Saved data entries

──────────

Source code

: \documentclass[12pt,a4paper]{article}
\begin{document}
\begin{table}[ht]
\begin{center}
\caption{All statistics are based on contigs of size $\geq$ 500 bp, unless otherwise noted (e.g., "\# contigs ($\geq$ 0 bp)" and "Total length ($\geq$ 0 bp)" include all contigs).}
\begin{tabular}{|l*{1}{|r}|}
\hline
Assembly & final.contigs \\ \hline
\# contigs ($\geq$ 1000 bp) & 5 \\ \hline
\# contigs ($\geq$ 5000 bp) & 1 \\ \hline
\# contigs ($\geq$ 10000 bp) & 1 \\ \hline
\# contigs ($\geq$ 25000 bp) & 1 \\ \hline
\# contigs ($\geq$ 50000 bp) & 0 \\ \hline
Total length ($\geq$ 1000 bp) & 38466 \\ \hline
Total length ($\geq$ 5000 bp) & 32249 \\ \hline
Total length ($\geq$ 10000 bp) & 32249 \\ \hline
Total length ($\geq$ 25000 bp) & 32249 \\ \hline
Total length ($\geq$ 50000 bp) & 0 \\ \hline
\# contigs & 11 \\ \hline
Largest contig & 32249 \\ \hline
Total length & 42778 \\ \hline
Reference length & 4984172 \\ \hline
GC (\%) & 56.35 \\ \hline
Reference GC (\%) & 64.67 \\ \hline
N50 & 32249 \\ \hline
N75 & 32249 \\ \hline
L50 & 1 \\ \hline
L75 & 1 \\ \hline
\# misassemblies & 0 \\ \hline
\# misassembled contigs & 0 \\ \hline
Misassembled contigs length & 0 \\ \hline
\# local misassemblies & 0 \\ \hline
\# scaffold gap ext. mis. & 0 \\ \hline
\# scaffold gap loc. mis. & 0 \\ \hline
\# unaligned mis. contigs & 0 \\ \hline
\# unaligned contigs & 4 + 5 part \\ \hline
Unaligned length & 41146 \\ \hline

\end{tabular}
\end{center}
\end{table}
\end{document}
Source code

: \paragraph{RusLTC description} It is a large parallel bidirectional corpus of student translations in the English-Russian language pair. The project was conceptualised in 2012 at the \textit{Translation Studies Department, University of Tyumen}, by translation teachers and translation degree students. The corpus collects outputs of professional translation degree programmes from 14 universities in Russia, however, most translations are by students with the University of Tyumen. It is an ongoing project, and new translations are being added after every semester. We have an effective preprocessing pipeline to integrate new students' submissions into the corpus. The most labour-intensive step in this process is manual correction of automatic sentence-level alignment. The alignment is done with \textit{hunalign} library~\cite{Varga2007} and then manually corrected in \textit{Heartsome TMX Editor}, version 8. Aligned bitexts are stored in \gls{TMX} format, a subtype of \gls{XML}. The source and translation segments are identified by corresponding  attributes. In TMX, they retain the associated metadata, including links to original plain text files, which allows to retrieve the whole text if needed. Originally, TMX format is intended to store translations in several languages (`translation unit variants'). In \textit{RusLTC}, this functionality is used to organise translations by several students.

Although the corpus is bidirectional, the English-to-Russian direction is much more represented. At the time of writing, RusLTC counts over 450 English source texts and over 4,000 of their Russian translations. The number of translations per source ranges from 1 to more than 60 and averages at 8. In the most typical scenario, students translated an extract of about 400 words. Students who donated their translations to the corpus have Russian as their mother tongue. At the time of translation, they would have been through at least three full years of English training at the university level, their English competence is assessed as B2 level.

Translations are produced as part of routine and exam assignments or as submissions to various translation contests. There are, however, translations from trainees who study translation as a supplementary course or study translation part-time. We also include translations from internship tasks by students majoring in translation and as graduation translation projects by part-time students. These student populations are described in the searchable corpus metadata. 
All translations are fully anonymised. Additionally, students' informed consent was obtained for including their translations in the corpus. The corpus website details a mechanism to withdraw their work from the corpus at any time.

──────────

**Activity:** Would you return all of the data exactly as given?

**Solution:**
Source code

: \documentclass[12pt,a4paper]{article}
\begin{document}
\begin{table}[ht]
\begin{center}
\caption{All statistics are based on contigs of size $\geq$ 500 bp, unless otherwise noted (e.g., "\# contigs ($\geq$ 0 bp)" and "Total length ($\geq$ 0 bp)" include all contigs).}
\begin{tabular}{|l*{1}{|r}|}
\hline
Assembly & final.contigs \\ \hline
\# contigs ($\geq$ 1000 bp) & 5 \\ \hline
\# contigs ($\geq$ 5000 bp) & 1 \\ \hline
\# contigs ($\geq$ 10000 bp) & 1 \\ \hline
\# contigs ($\geq$ 25000 bp) & 1 \\ \hline
\# contigs ($\geq$ 50000 bp) & 0 \\ \hline
Total length ($\geq$ 1000 bp) & 38466 \\ \hline
Total length ($\geq$ 5000 bp) & 32249 \\ \hline
Total length ($\geq$ 10000 bp) & 32249 \\ \hline
Total length ($\geq$ 25000 bp) & 32249 \\ \hline
Total length ($\geq$ 50000 bp) & 0 \\ \hline
\# contigs & 11 \\ \hline
Largest contig & 32249 \\ \hline
Total length & 42778 \\ \hline
Reference length & 4984172 \\ \hline
GC (\%) & 56.35 \\ \hline
Reference GC (\%) & 64.67 \\ \hline
N50 & 32249 \\ \hline
N75 & 32249 \\ \hline
L50 & 1 \\ \hline
L75 & 1 \\ \hline
\# misassemblies & 0 \\ \hline
\# misassembled contigs & 0 \\ \hline
Misassembled contigs length & 0 \\ \hline
\# local misassemblies & 0 \\ \hline
\# scaffold gap ext. mis. & 0 \\ \hline
\# scaffold gap loc. mis. & 0 \\ \hline
\# unaligned mis. contigs & 0 \\ \hline
\# unaligned contigs & 4 + 5 part \\ \hline
Unaligned length & 41146 \\ \hline

\end{tabular}
\end{center}
\end{table}
\end{document}
Source code

: \paragraph{RusLTC description} It is a large parallel bidirectional corpus of student translations in the English-Russian language pair. The project was conceptualised in 2012 at the \textit{Translation Studies Department, University of Tyumen}, by translation teachers and translation degree students. The corpus collects outputs of professional translation degree programmes from 14 universities in Russia, however, most translations are by students with the University of Tyumen. It is an ongoing project, and new translations are being added after every semester. We have an effective preprocessing pipeline to integrate new students' submissions into the corpus. The most labour-intensive step in this process is manual correction of automatic sentence-level alignment. The alignment is done with \textit{hunalign} library~\cite{Varga2007} and then manually corrected in \textit{Heartsome TMX Editor}, version 8. Aligned bitexts are stored in \gls{TMX} format, a subtype of \gls{XML}. The source and translation segments are identified by corresponding  attributes. In TMX, they retain the associated metadata, including links to original plain text files, which allows to retrieve the whole text if needed. Originally, TMX format is intended to store translations in several languages (`translation unit variants'). In \textit{RusLTC}, this functionality is used to organise translations by several students.

Although the corpus is bidirectional, the English-to-Russian direction is much more represented. At the time of writing, RusLTC counts over 450 English source texts and over 4,000 of their Russian translations. The number of translations per source ranges from 1 to more than 60 and averages at 8. In the most typical scenario, students translated an extract of about 400 words. Students who donated their translations to the corpus have Russian as their mother tongue. At the time of translation, they would have been through at least three full years of English training at the university level, their English competence is assessed as B2 level.

Translations are produced as part of routine and exam assignments or as submissions to various translation contests. There are, however, translations from trainees who study translation as a supplementary course or study translation part-time. We also include translations from internship tasks by students majoring in translation and as graduation translation projects by part-time students. These student populations are described in the searchable corpus metadata. 
All translations are fully anonymised. Additionally, students' informed consent was obtained for including their translations in the corpus. The corpus website details a mechanism to withdraw their work from the corpus at any time.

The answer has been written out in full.